(EXERCISE DESCRIPTION): How many lines in the records below contain "better"? Reply with the number only.

(Stored data entries)
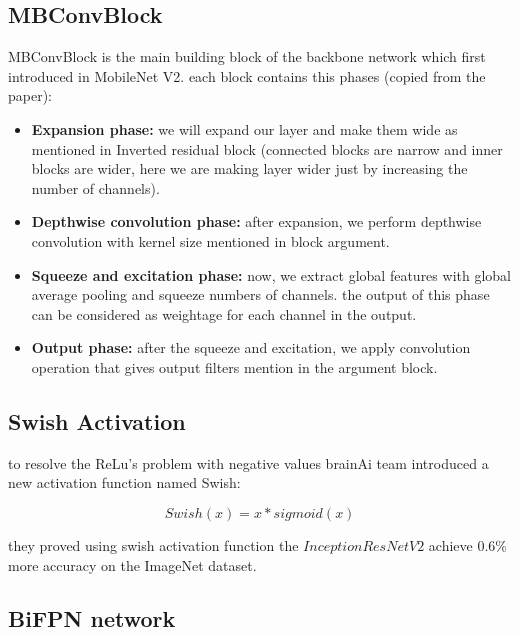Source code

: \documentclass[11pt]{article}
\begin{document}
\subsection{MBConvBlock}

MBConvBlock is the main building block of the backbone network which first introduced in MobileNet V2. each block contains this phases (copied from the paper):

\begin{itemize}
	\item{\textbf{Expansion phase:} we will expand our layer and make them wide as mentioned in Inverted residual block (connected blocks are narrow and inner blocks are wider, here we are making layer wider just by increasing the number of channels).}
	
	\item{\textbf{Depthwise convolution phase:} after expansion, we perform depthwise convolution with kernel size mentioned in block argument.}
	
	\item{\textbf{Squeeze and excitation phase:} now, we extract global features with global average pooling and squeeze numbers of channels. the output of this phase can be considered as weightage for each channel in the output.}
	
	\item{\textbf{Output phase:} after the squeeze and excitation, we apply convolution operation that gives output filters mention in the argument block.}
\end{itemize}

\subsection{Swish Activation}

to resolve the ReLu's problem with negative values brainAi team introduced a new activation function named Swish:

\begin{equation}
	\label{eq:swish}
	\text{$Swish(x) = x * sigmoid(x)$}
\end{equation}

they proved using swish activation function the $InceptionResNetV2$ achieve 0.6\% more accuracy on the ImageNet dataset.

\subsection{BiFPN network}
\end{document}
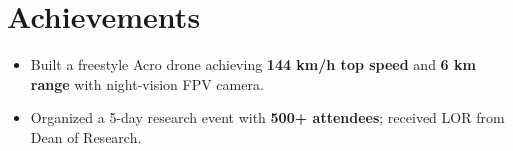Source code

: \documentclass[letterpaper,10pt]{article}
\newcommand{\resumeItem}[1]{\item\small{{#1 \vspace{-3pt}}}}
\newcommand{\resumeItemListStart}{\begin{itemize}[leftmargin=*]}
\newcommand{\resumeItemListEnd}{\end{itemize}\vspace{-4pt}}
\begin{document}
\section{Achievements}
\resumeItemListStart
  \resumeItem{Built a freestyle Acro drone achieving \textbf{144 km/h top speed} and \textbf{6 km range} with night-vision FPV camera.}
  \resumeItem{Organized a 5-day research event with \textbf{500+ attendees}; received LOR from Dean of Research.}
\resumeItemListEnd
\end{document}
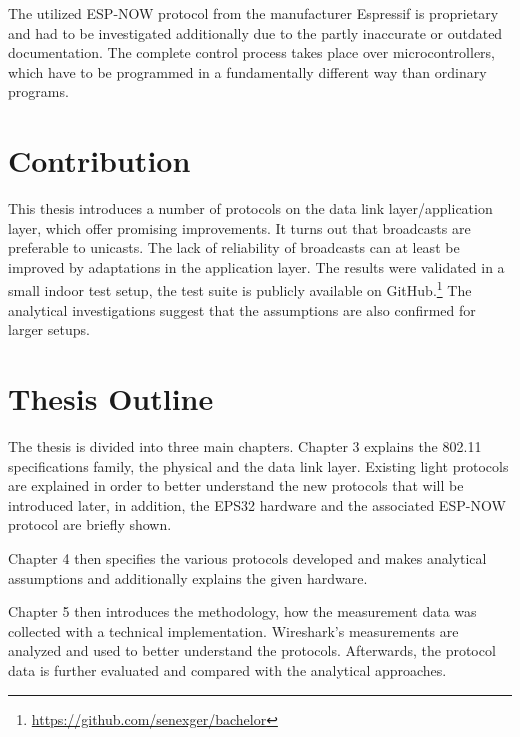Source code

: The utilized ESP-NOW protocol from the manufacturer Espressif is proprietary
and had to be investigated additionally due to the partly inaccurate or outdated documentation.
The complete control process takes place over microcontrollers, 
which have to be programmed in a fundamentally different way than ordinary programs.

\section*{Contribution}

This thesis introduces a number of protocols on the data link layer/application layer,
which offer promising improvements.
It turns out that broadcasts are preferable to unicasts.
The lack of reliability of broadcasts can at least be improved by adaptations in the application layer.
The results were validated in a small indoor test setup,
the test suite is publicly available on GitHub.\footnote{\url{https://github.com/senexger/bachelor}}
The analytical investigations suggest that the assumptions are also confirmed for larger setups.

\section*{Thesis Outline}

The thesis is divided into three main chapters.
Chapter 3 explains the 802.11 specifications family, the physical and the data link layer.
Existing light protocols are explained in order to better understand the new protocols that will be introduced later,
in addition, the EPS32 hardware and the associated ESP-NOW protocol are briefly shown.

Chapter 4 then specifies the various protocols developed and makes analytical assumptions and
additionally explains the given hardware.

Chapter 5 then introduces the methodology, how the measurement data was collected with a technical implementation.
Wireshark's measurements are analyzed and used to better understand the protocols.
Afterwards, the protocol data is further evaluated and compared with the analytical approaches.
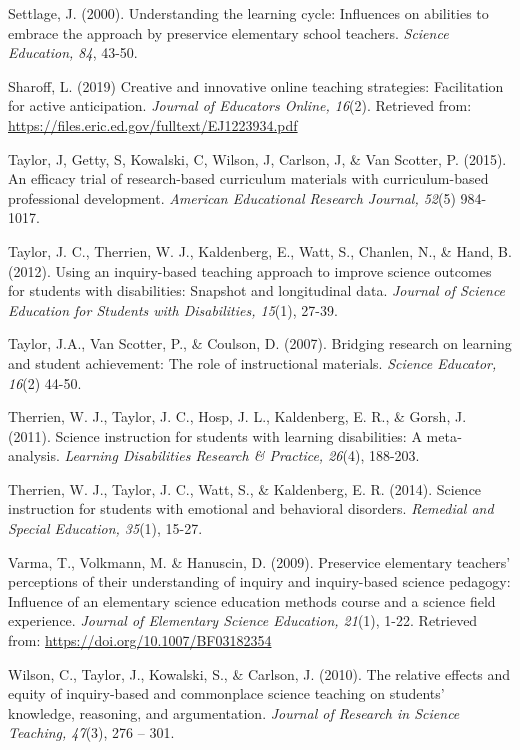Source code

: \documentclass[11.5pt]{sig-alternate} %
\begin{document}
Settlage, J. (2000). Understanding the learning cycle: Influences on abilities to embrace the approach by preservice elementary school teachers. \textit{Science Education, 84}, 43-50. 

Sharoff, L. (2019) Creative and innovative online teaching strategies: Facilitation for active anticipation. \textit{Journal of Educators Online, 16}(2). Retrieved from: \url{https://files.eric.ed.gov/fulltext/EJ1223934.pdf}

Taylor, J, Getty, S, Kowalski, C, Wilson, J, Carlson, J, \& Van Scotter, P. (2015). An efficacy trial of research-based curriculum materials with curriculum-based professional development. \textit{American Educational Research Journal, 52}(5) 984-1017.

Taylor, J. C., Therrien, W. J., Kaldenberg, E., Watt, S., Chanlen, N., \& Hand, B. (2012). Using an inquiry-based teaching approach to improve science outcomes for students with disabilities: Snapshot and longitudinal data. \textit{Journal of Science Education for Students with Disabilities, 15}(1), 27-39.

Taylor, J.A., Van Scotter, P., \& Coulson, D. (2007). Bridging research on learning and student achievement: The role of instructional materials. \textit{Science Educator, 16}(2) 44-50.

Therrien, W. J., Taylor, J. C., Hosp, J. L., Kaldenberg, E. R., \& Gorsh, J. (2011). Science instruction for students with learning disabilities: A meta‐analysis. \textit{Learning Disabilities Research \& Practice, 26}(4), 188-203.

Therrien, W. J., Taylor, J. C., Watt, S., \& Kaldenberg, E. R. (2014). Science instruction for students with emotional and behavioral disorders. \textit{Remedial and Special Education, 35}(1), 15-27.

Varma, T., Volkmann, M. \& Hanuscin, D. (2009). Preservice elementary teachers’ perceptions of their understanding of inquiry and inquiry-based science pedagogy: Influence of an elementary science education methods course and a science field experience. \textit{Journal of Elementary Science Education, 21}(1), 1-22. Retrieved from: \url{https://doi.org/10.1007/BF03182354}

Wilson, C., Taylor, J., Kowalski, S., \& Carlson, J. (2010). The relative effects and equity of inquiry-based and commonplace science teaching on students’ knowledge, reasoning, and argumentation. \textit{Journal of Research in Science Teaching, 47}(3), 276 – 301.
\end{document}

--

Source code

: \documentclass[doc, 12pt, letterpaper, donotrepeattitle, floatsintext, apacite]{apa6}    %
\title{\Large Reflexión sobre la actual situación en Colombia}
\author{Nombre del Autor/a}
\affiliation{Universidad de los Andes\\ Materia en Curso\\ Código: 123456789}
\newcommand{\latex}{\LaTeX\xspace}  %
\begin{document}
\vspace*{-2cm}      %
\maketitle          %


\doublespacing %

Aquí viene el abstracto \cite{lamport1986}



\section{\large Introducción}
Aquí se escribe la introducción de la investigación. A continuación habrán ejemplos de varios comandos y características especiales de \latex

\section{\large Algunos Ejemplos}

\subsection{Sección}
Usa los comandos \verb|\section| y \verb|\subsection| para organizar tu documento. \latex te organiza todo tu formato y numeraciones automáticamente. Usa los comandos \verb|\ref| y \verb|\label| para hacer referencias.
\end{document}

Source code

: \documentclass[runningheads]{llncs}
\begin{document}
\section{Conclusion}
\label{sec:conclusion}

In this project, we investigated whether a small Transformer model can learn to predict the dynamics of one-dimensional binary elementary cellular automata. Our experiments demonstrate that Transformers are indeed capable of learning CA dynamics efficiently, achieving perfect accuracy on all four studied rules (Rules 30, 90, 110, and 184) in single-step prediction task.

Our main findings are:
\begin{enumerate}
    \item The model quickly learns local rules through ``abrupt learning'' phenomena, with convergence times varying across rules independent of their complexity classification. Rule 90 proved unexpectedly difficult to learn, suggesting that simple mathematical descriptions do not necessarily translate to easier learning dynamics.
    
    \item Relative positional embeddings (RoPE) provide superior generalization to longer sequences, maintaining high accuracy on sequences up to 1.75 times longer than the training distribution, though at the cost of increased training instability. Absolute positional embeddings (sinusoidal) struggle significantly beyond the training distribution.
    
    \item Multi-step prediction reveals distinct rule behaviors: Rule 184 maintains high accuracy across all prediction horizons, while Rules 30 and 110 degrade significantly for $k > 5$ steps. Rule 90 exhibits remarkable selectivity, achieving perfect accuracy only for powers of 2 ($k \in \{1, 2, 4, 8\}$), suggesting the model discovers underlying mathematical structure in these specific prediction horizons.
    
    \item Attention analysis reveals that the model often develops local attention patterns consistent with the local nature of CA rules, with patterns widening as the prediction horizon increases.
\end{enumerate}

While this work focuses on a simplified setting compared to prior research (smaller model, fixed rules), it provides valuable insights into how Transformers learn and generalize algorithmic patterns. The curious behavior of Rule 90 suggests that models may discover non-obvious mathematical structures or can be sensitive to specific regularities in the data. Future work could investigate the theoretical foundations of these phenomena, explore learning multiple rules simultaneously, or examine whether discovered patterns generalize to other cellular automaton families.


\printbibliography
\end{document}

(RESULT FOR THIS EXERCISE): 2